A Walk To Remember – by Nicholas Sparks (1999)

A Walk To Remember

The story is told by Landon Carter when he is 57 years old, recalling a time forty years earlier. It was the 1950s in the small town of Beaufort, North Carolina. Landon and his buddies would sneak out at night to get into mischief, and often pull pranks on folks around town. Although it was a very religious community, the local minister, Hegbert Sullivan, and his daughter Jamie were frequently subjects of their off-color jokes. Jamie dressed modestly, wore a plain brown sweater, always carried her Bible, and was unfailingly kind.

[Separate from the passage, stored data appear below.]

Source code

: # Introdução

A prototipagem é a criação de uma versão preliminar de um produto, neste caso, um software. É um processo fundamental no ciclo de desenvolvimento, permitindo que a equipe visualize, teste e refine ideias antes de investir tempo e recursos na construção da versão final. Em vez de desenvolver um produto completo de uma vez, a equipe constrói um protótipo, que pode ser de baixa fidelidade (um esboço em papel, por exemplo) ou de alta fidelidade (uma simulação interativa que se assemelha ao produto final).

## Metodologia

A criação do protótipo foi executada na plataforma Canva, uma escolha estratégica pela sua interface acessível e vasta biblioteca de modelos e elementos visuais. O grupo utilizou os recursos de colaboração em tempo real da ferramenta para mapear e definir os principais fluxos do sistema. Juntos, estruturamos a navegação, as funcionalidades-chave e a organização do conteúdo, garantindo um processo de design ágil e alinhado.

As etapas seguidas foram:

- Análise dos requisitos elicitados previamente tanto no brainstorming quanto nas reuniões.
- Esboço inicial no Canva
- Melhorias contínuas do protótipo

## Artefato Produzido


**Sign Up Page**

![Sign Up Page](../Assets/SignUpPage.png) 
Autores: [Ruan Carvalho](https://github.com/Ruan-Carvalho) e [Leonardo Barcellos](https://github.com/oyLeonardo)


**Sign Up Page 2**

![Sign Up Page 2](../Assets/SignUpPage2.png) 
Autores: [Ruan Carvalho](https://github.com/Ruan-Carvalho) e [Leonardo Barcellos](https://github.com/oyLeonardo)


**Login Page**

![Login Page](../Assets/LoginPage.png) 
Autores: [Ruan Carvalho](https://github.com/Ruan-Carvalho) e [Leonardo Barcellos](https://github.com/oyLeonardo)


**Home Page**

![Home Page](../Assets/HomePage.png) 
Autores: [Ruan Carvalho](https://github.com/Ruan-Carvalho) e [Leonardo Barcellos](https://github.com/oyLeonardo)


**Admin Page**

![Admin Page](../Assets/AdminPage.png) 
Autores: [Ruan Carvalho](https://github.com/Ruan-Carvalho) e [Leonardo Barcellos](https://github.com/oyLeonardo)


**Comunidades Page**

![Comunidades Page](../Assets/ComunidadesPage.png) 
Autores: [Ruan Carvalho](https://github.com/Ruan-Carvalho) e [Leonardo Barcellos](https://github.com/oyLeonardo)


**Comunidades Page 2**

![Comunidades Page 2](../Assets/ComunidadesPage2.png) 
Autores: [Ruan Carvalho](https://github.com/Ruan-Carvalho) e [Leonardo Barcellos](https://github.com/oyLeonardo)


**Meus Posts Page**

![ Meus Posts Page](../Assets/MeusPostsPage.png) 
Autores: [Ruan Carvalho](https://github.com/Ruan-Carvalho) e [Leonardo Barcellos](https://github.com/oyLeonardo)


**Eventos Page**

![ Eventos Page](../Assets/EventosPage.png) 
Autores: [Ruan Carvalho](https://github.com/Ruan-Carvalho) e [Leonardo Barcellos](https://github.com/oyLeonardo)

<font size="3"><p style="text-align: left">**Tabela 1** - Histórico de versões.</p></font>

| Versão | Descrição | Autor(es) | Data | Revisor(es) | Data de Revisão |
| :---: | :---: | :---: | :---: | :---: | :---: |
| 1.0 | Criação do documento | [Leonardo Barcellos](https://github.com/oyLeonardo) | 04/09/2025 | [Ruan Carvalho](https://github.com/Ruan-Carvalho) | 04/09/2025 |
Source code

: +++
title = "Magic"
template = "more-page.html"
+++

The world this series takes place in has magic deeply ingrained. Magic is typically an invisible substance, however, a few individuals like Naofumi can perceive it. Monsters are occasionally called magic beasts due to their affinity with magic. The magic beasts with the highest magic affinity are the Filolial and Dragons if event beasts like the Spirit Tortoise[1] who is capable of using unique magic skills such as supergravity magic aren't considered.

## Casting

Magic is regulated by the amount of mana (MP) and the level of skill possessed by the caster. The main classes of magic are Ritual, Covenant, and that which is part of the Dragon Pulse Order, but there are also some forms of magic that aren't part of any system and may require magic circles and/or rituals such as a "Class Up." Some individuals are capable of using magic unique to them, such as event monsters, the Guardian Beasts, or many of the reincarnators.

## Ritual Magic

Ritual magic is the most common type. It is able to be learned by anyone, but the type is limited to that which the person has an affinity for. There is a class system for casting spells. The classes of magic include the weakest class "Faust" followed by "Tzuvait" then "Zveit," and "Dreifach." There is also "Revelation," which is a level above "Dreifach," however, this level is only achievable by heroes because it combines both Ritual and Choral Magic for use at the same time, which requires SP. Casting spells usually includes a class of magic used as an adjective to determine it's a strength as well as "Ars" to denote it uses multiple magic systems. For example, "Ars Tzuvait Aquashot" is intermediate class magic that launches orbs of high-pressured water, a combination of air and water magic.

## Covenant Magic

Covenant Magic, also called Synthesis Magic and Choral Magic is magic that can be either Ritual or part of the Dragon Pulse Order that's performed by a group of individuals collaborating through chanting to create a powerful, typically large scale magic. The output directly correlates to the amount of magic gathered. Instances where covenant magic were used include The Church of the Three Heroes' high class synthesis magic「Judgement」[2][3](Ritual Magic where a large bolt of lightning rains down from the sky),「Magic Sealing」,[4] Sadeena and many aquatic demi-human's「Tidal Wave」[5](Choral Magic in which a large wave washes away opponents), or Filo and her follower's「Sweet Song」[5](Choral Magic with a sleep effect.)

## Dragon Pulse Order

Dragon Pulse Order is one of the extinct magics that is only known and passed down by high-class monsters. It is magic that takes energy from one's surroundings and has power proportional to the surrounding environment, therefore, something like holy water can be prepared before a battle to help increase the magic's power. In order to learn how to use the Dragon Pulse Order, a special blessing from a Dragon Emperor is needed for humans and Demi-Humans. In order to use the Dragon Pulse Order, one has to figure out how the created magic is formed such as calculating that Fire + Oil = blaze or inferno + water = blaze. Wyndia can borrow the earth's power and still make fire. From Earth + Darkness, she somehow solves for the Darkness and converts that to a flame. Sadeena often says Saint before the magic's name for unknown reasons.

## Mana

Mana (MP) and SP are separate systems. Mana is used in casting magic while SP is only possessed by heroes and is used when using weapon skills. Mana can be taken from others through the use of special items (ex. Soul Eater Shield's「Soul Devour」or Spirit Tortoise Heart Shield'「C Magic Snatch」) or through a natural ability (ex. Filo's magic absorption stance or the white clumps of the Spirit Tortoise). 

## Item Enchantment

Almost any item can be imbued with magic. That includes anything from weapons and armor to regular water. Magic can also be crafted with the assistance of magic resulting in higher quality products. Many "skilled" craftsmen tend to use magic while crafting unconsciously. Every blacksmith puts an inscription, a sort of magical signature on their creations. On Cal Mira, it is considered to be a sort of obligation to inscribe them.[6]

Landon found himself thrown together with Jamie, first in desperation as a date for the school dance, and later as a fellow actor in the church’s annual Christmas play. For the first time, he saw how beautiful Jamie was, both inside and out. They began doing things together, like visiting kids at the local orphanage, and raising money for them. Landon’s old friends ridiculed him for hanging around Jamie, but after a while that really didn’t matter. About the time Landon realized that he had fallen in love with Jamie, she told him that she was dying.

The things that kept this book from being a sappy, shallow love story are: 1 – it was based on the author’s own sister, who was dying as he wrote the story; and 2 – it portrayed a kind of love based on devotion to God and others. As Landon and Jamie looked outward and tried to meet the needs of people around them, they formed a close bond to each other. While the book was a tear-jerker, it also showed how anyone, no matter how young or old, can make the world a better place just by loving others.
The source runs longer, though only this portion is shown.